As always thanks to our host Cathy at Rambling In The Garden for providing this opportunity to to share our vases. Visit her to discover what garden surprises she and others are offering this week.

24 thoughts on “In A Vase On Monday – August Bouquet

    1. pbmgarden Post author

      Thank you Chris. I have been experimenting with the asymmetrical design, but have a ways to go. It takes a lot of flowers and my garden is not producing many yet. Hope your dahlias step up soon!

      Reply
  1. Cathy

    That is a bouquet and a half, Susie, and you have ‘filled it out’ brilliantly – Cathy’s comment above sums up your skill briliantly. Thank you so much for sharing it with us all

    Reply
    1. pbmgarden Post author

      Thank you Cathy! The dahlias still have rather thick short stems, despite me cutting them back earlier to encourage branching and longer stems. So I was glad to have those carnations to be able to extend the design outward. Thanks for hosting.

      Reply
    1. pbmgarden Post author

      Thank you Malc. I believe the dahlias would have looked heavy by themselves, so it was nice to have the carnations to change up the mood. Hope you’re doing well.

      Reply
  2. Kris P

    I love the way you used the cooler colored blooms to frame the warmer ones. My zinnias and dahlias are still mostly keeping me waiting…

    Reply
    1. pbmgarden Post author

      Having the carnations to use was an advantage this week. They had longer stems than the dahlias so I tried to place them to extend the design from the center. Some of my zinnias are stunted, but most are finally in bloom now. Not as many as usual but happy to see them anyway. Yours will soon be there too!

      Reply
  3. tonytomeo

    Goodness! Monday!
    Those carnations seem to be lavender or even rather blue, with some in white. What color are they? When we were school, most carnations grown as cut flower crops were white, and then dyed accordingly. Of course, many stayed white. Not many exhibited natural color.

    Reply
    1. pbmgarden Post author

      I wondered but they don’t seem to be dyed. I thought red and pink had always been available.
      Found online: “Minis are commercially grown in similar colors to their standard cousins. Hot pinks, pastel pinks, golden to butter yellows and peach colors are available. White and cream, peachy oranges from deep to pastel, and purples ranging from deep to lavender are all commercially grown and sold. Reds are grown that vary from Cabernet wine to fire-engine red. Miniature carnations are even grown in light chartreuse green.”

      Reply
      1. tonytomeo

        That does not sound accurate. Although most of those colors are natural, and can be grown, green is not a natural color for them. I have read about how they are naturally green, but that is merely a marketing ploy.
        There is most definitely a market for carnations with natural color though. Even though dyed colors are nearly indistinguishable from natural colors, some consumers are very discriminating.
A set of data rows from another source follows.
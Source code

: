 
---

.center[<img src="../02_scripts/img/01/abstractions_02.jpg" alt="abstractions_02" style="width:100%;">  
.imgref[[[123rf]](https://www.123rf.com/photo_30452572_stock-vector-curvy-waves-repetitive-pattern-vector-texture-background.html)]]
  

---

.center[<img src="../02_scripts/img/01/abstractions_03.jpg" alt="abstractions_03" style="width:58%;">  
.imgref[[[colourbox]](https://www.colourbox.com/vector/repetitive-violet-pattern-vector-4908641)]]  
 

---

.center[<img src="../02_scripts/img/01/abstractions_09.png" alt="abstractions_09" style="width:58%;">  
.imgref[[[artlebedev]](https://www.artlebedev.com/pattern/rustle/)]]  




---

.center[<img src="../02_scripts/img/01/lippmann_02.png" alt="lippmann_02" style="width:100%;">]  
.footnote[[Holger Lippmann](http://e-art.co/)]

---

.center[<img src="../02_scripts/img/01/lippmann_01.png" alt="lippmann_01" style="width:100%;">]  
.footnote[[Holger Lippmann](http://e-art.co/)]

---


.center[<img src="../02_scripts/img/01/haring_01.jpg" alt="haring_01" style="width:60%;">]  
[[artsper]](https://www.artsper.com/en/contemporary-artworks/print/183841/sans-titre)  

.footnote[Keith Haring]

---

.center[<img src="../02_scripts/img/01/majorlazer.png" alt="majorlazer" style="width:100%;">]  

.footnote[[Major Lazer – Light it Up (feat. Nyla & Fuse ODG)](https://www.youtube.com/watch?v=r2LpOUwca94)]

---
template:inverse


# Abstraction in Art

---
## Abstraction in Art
    1. pbmgarden Post author

      I left a few zinnias but picked as many dahlias as possible. Thrying to stimulate them to keep producing (or rather start producing). I rarely have store-bought flowers and it was nice to have some types I don’t grow.

      Reply
  4. Annette

    Chris is right, you always succeed in making your vases look elegant and balanced even when they feature such a huge variety. The play of the colours is also very pleasing.

    Reply
    1. pbmgarden Post author

      Oh Annette, you’re too kind! Each week I feel challenged to bring some order to the flowers I’ve collected and this week it took a while to even begin arranging. But once I decided to begin I did enjoy it and just got lost in it. Thinking of you.